The War Of The Worlds – Alive On Stage Review

Jeff Wayne’s musical version of The War of The Worlds is one of the most popular recordings of all time, selling 15 million copies around the world. Based on the classic H.G. Wells novel and originally released 30 years ago, it’s no surprise Wayne has taken the step of putting the music on stage given the huge fanbase and the opportunity to deliver a show to match the much-loved tunes. This performance filmed at the new Wembley Arena in London sees his blend of narration, live music and vocal performances, theatre and CGI visuals in action, more reminiscent of the 1953 film than Steven Spielberg’s glossy 2005 update.

Those who have heard Jeff Wayne’s rendition of The War of The Worlds will already know what to expect from the score. Kicking off with a dramatic orchestral opening, Wayne brings in synths and gritty guitar hooks as the Martians attack, then switches to more sombre vocal-led tunes to reflect the human mood as Earth is taken over by the invaders.
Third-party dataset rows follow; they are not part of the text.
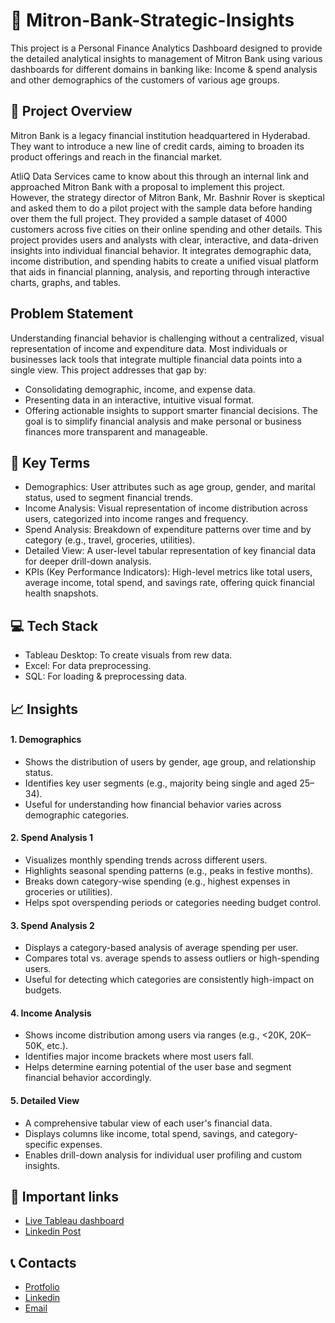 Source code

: # 🏦 Mitron-Bank-Strategic-Insights
This project is a Personal Finance Analytics Dashboard designed to provide the detailed analytical insights to management of Mitron Bank using various dashboards for different domains in banking like: Income & spend analysis and other demographics of the customers of various age groups.

## 📝 Project Overview
Mitron Bank is a legacy financial institution headquartered in Hyderabad. They want to introduce a new line of credit cards, aiming to broaden its product offerings and reach in the financial market.

AtliQ Data Services came to know about this through an internal link and approached Mitron Bank with a proposal to implement this project. However, the strategy director of Mitron Bank, Mr. Bashnir Rover is skeptical and asked them to do a pilot project with the sample data before handing over them the full project. They provided a sample dataset of 4000 customers across five cities on their online spending and other details.
This project provides users and analysts with clear, interactive, and data-driven insights into individual financial behavior. It integrates demographic data, income distribution, and spending habits to create a unified visual platform that aids in financial planning, analysis, and reporting through interactive charts, graphs, and tables.

## Problem Statement
Understanding financial behavior is challenging without a centralized, visual representation of income and expenditure data. Most individuals or businesses lack tools that integrate multiple financial data points into a single view.
This project addresses that gap by:
- Consolidating demographic, income, and expense data.
- Presenting data in an interactive, intuitive visual format.
- Offering actionable insights to support smarter financial decisions.
The goal is to simplify financial analysis and make personal or business finances more transparent and manageable.

## 🔑 Key Terms
- Demographics: User attributes such as age group, gender, and marital status, used to segment financial trends.
- Income Analysis: Visual representation of income distribution across users, categorized into income ranges and frequency.
- Spend Analysis: Breakdown of expenditure patterns over time and by category (e.g., travel, groceries, utilities).
- Detailed View: A user-level tabular representation of key financial data for deeper drill-down analysis.
- KPIs (Key Performance Indicators): High-level metrics like total users, average income, total spend, and savings rate, offering quick financial health snapshots.

## 💻 Tech Stack
- Tableau Desktop: To create visuals from rew data.
- Excel: For data preprocessing.
- SQL: For loading & preprocessing data.

## 📈 Insights
#### 1. Demographics
- Shows the distribution of users by gender, age group, and relationship status.
- Identifies key user segments (e.g., majority being single and aged 25–34).
- Useful for understanding how financial behavior varies across demographic categories.
#### 2. Spend Analysis 1
- Visualizes monthly spending trends across different users.
- Highlights seasonal spending patterns (e.g., peaks in festive months).
- Breaks down category-wise spending (e.g., highest expenses in groceries or utilities).
- Helps spot overspending periods or categories needing budget control.
#### 3. Spend Analysis 2
- Displays a category-based analysis of average spending per user.
- Compares total vs. average spends to assess outliers or high-spending users.
- Useful for detecting which categories are consistently high-impact on budgets.
#### 4. Income Analysis
- Shows income distribution among users via ranges (e.g., <20K, 20K–50K, etc.).
- Identifies major income brackets where most users fall.
- Helps determine earning potential of the user base and segment financial behavior accordingly.
#### 5. Detailed View
- A comprehensive tabular view of each user's financial data.
- Displays columns like income, total spend, savings, and category-specific expenses.
- Enables drill-down analysis for individual user profiling and custom insights.

## 🔗 Important links
- [Live Tableau dashboard](https://public.tableau.com/views/MitronBank-AnalyticalInsights/LandingPage?:language=en-US&:sid=&:redirect=auth&:display_count=n&:origin=viz_share_link)
- [Linkedin Post](https://www.linkedin.com/feed/update/urn:li:activity:7337380574988292096/)

## 📞 Contacts
- [Protfolio](https://codebasics.io/portfolio/Suraj-Kant)
- [Linkedin](https://www.linkedin.com/in/surajkant9/)
- [Email](mailto:surajkant264@gmail.com)
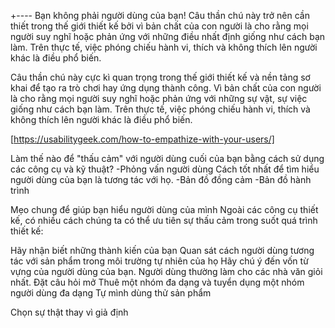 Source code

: +----
Bạn không phải người dùng của bạn!
Câu thần chú này trở nên cần thiết trong thế giới thiết kế bởi vì bản chất của con người là cho rằng mọi người suy nghĩ hoặc phản ứng với những điều nhất định giống như cách bạn làm. Trên thực tế, việc phóng chiếu hành vi, thích và không thích lên người khác là điều phổ biến.

Câu thần chú này cực kì quan trọng trong thế giới thiết kế và nền tảng sơ khai để tạo ra trò chơi hay ứng dụng thành công. Vì bản chất của con người là cho rằng mọi người suy nghĩ hoặc phản ứng với những sự vật, sự việc giống như cách bạn làm. Trên thực tế, việc phóng chiếu hành vi, thích và không thích lên người khác là điều phổ biến.

[https://usabilitygeek.com/how-to-empathize-with-your-users/]

Làm thế nào để "thấu cảm" với người dùng cuối của bạn bằng cách sử dụng các công cụ và kỹ thuật?
-Phỏng vấn người dùng
Cách tốt nhất để tìm hiểu người dùng của bạn là tương tác với họ.
-Bản đồ đồng cảm
-Bản đồ hành trình 

Mẹo chung để giúp bạn hiểu người dùng của mình
Ngoài các công cụ thiết kế, có nhiều cách chúng ta có thể ưu tiên sự thấu cảm trong suốt quá trình thiết kế:

Hãy nhận biết những thành kiến của bạn
Quan sát cách người dùng tương tác với sản phẩm trong môi trường tự nhiên của họ
Hãy chú ý đến vốn từ vựng của người dùng của bạn. Người dùng thường làm cho các nhà văn giỏi nhất.
Đặt câu hỏi mở
Thuê một nhóm đa dạng và tuyển dụng một nhóm người dùng đa dạng
Tự mình dùng thử sản phẩm

Chọn sự thật thay vì giả định 

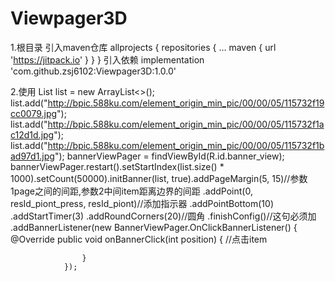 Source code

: # Viewpager3D
1.根目录 引入maven仓库
allprojects {
		repositories {
			...
			maven { url 'https://jitpack.io' }
		}
	}
引入依赖
implementation 'com.github.zsj6102:Viewpager3D:1.0.0'

2.使用
List<String> list = new ArrayList<>();
        list.add("http://bpic.588ku.com/element_origin_min_pic/00/00/05/115732f19cc0079.jpg");
        list.add("http://bpic.588ku.com/element_origin_min_pic/00/00/05/115732f1ac12d1d.jpg");
        list.add("http://bpic.588ku.com/element_origin_min_pic/00/00/05/115732f1bad97d1.jpg");
        bannerViewPager = findViewById(R.id.banner_view);
        bannerViewPager.restart().setStartIndex(list.size() * 1000).setCount(50000).initBanner(list, true).addPageMargin(5, 15)//参数1page之间的间距,参数2中间item距离边界的间距
                .addPoint(0, resId_piont_press, resId_piont)//添加指示器
                .addPointBottom(10)
                .addStartTimer(3)
                .addRoundCorners(20)//圆角
                .finishConfig()//这句必须加
                .addBannerListener(new BannerViewPager.OnClickBannerListener() {
                    @Override
                    public void onBannerClick(int position) {
                        //点击item


                    }
                });
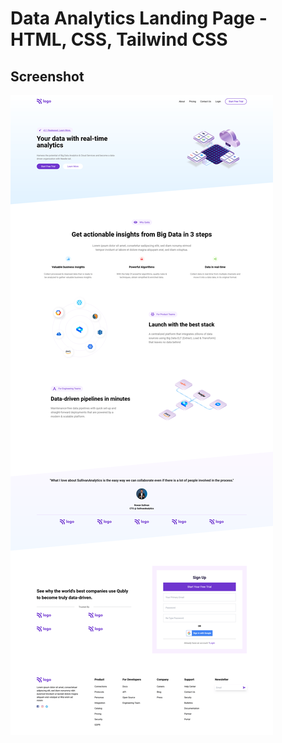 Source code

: # Data Analytics Landing Page - HTML, CSS, Tailwind CSS

## Screenshot

![Project-7](./Screenshot_Logo_Data_Analytics.png)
This aspect of the musical is as you might expect: Jeff stands conducting the orchestra while guest singers perform live and act out their parts in true musical style – it’s the added extras that make the show a such a spectacle.

To retain the late Richard Burton as journalist narrator George Herbert as a live part of the show, Wayne’s team bring him to life in the form of a ten-foot high, 3D sculpted talking head that hovers over the stage. His well-spoken words, sounding much like a BBC television announcer of old, are one of the most treasured elements to the original recording and bellow out across the crowd from an 80s-looking moving graphic, lending a kitsch look matched by the rest of the visuals.

A screen at the back of the stage brings H.G. Wells’ story to life with CGI images which again have a simplistic 1980s look about them and when a 35-ft, 3-tonne Martian Fighting Machine that descends ‘from the gods’ firing Heat Rays at the audience and scanning them with its bug-like eyes, it’s more of an amusing diversion than a show-stopping experience and for all the effort that has gone into lifting this musical out of the ordinary, it never feels as cutting edge as it could be, but then that may be the point.

The 1970s synths, whimsical songs such as “Forever Autumn” and a stage production more kitsch than hi-tech give the show a real blast from the past appeal which aptly plays on the fantastical imaginings of a Martian invasion which have long been a sci-fi favourite and Wayne fans will love seeing the album performed live.

Pretty much as much as they could find to complete the package to celebrate the 30th anniversary. interviews, commentary, and exclusive behind the scenes footage. It also features a documentary into what it has taken to produce this project, a special edition of the classic HG Well’s novel from Penguin with new photography from the show and a postcard print of the new 30th Anniversary poster.